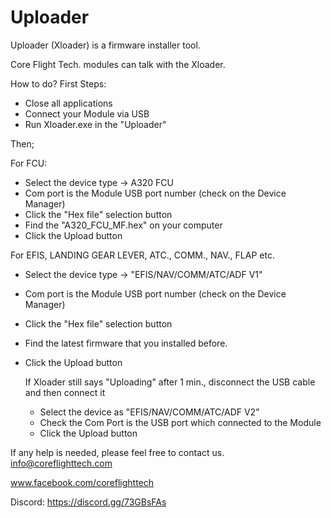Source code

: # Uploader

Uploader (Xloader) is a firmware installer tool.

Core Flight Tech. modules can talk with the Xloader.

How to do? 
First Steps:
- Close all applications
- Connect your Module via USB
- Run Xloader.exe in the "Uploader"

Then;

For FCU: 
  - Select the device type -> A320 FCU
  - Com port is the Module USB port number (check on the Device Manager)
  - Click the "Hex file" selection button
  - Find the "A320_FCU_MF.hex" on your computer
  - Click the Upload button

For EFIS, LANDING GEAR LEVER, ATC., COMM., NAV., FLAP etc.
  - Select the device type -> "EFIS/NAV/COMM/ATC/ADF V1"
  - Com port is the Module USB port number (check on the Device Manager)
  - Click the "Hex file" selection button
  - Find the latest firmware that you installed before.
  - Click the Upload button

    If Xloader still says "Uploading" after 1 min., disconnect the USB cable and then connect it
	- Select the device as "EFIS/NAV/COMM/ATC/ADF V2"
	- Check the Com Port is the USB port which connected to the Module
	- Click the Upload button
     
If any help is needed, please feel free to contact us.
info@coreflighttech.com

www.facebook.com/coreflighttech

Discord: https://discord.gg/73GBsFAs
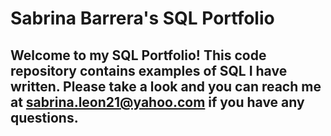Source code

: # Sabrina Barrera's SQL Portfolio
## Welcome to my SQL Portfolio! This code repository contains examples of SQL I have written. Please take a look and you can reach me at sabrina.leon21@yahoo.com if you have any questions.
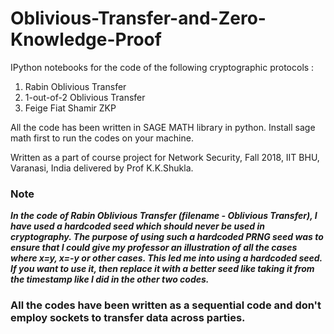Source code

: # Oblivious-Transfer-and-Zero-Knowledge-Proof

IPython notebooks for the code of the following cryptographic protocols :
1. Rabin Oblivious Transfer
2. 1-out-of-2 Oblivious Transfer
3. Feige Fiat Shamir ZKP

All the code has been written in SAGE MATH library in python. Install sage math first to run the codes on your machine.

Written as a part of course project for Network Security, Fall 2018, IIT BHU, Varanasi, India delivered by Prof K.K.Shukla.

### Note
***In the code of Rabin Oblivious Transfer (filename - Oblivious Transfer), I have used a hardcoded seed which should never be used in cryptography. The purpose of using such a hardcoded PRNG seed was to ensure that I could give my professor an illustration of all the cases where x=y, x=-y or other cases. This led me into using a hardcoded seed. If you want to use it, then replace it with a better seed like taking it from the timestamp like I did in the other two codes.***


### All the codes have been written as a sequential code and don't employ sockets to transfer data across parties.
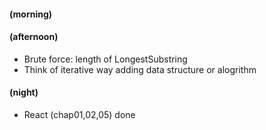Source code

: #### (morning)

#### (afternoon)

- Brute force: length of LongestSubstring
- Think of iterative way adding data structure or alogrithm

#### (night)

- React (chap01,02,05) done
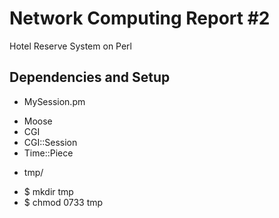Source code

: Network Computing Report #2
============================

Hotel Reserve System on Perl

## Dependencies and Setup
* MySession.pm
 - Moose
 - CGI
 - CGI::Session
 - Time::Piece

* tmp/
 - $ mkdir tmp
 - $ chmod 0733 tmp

» WORK TO COMPLETE: All of the records need to be restated word for word, but not the pictures.

» PROBLEM SOLUTION:
Source code

: # Uploader

Uploader (Xloader) is a firmware installer tool.

Core Flight Tech. modules can talk with the Xloader.

How to do? 
First Steps:
- Close all applications
- Connect your Module via USB
- Run Xloader.exe in the "Uploader"

Then;

For FCU: 
  - Select the device type -> A320 FCU
  - Com port is the Module USB port number (check on the Device Manager)
  - Click the "Hex file" selection button
  - Find the "A320_FCU_MF.hex" on your computer
  - Click the Upload button

For EFIS, LANDING GEAR LEVER, ATC., COMM., NAV., FLAP etc.
  - Select the device type -> "EFIS/NAV/COMM/ATC/ADF V1"
  - Com port is the Module USB port number (check on the Device Manager)
  - Click the "Hex file" selection button
  - Find the latest firmware that you installed before.
  - Click the Upload button

    If Xloader still says "Uploading" after 1 min., disconnect the USB cable and then connect it
	- Select the device as "EFIS/NAV/COMM/ATC/ADF V2"
	- Check the Com Port is the USB port which connected to the Module
	- Click the Upload button
     
If any help is needed, please feel free to contact us.
info@coreflighttech.com

www.facebook.com/coreflighttech

Discord: https://discord.gg/73GBsFAs
Source code

: # Sabrina Barrera's SQL Portfolio
## Welcome to my SQL Portfolio! This code repository contains examples of SQL I have written. Please take a look and you can reach me at sabrina.leon21@yahoo.com if you have any questions.
Source code

: # Oblivious-Transfer-and-Zero-Knowledge-Proof

IPython notebooks for the code of the following cryptographic protocols :
1. Rabin Oblivious Transfer
2. 1-out-of-2 Oblivious Transfer
3. Feige Fiat Shamir ZKP

All the code has been written in SAGE MATH library in python. Install sage math first to run the codes on your machine.

Written as a part of course project for Network Security, Fall 2018, IIT BHU, Varanasi, India delivered by Prof K.K.Shukla.

### Note
***In the code of Rabin Oblivious Transfer (filename - Oblivious Transfer), I have used a hardcoded seed which should never be used in cryptography. The purpose of using such a hardcoded PRNG seed was to ensure that I could give my professor an illustration of all the cases where x=y, x=-y or other cases. This led me into using a hardcoded seed. If you want to use it, then replace it with a better seed like taking it from the timestamp like I did in the other two codes.***


### All the codes have been written as a sequential code and don't employ sockets to transfer data across parties.
Source code

: #### (morning)

#### (afternoon)

- Brute force: length of LongestSubstring
- Think of iterative way adding data structure or alogrithm

#### (night)

- React (chap01,02,05) done
Source code

: Network Computing Report #2
============================

Hotel Reserve System on Perl

## Dependencies and Setup
* MySession.pm
 - Moose
 - CGI
 - CGI::Session
 - Time::Piece

* tmp/
 - $ mkdir tmp
 - $ chmod 0733 tmp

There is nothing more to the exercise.